++++ Data supplied ++++
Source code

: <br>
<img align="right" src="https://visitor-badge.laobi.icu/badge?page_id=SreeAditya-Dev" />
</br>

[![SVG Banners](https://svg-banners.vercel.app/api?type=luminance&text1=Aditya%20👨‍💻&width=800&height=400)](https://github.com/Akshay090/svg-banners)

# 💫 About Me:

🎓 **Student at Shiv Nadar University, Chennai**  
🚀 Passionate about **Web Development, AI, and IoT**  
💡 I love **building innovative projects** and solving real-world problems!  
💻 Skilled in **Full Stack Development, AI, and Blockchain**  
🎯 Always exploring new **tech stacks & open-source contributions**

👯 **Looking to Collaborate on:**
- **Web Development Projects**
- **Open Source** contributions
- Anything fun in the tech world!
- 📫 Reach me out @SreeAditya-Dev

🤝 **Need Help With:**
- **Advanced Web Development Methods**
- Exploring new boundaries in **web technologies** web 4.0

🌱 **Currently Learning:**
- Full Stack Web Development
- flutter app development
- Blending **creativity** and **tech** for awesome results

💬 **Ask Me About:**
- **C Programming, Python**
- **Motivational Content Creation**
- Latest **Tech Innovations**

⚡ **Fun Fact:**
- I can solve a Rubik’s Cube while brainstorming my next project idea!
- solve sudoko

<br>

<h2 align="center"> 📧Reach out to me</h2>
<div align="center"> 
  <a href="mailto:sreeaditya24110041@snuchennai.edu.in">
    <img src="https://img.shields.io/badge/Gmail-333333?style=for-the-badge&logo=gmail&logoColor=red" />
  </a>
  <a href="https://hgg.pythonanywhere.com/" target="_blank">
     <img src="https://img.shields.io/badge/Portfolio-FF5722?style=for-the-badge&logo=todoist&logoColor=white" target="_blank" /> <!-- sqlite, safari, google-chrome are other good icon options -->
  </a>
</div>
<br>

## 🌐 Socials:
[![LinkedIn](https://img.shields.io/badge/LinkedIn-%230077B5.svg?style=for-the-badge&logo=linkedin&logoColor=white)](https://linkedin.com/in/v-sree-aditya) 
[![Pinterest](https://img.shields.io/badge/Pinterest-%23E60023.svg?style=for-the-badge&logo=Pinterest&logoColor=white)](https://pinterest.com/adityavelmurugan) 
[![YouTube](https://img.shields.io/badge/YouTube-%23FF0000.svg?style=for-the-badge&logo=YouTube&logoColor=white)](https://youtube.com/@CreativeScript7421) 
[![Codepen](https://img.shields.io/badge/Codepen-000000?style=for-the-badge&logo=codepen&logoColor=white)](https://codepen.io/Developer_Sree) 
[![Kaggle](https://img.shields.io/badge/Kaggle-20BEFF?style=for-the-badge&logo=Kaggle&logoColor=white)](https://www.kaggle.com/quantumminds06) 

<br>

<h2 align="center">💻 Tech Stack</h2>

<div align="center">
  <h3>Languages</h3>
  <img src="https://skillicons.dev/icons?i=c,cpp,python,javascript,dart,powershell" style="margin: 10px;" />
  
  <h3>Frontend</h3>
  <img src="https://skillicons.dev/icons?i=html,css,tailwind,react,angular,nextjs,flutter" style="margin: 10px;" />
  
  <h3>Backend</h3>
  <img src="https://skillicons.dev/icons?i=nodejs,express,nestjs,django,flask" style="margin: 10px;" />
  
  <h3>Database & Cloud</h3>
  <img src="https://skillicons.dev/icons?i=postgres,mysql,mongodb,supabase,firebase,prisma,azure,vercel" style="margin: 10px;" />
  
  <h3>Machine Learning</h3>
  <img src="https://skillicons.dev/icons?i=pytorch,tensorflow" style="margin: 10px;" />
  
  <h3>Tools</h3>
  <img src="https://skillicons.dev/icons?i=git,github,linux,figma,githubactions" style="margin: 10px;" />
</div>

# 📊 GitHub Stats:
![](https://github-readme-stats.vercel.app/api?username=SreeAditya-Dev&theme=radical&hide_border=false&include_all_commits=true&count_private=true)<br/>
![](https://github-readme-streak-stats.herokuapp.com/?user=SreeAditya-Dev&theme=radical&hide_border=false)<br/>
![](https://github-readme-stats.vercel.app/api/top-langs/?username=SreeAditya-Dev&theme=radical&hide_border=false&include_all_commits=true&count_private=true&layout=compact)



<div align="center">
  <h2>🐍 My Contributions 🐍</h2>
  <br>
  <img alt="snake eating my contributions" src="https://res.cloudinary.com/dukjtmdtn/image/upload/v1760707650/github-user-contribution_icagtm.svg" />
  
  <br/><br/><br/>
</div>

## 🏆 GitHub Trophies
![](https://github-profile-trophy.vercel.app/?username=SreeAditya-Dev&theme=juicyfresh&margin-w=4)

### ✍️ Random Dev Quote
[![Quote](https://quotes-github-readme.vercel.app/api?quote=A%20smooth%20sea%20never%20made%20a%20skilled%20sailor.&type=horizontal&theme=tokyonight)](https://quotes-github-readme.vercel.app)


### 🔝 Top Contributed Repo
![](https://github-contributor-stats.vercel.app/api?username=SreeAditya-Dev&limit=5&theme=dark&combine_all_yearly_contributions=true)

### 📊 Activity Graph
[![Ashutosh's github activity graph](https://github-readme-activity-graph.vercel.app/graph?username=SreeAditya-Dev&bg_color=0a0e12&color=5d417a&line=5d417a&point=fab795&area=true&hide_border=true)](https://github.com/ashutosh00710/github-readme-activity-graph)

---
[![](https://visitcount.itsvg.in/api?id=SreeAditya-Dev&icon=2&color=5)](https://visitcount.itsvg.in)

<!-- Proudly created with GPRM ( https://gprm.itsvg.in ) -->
++++
Find all lines in the records that hold the word "solve". Copy them.

- I can solve a Rubik’s Cube while brainstorming my next project idea!
- solve sudoko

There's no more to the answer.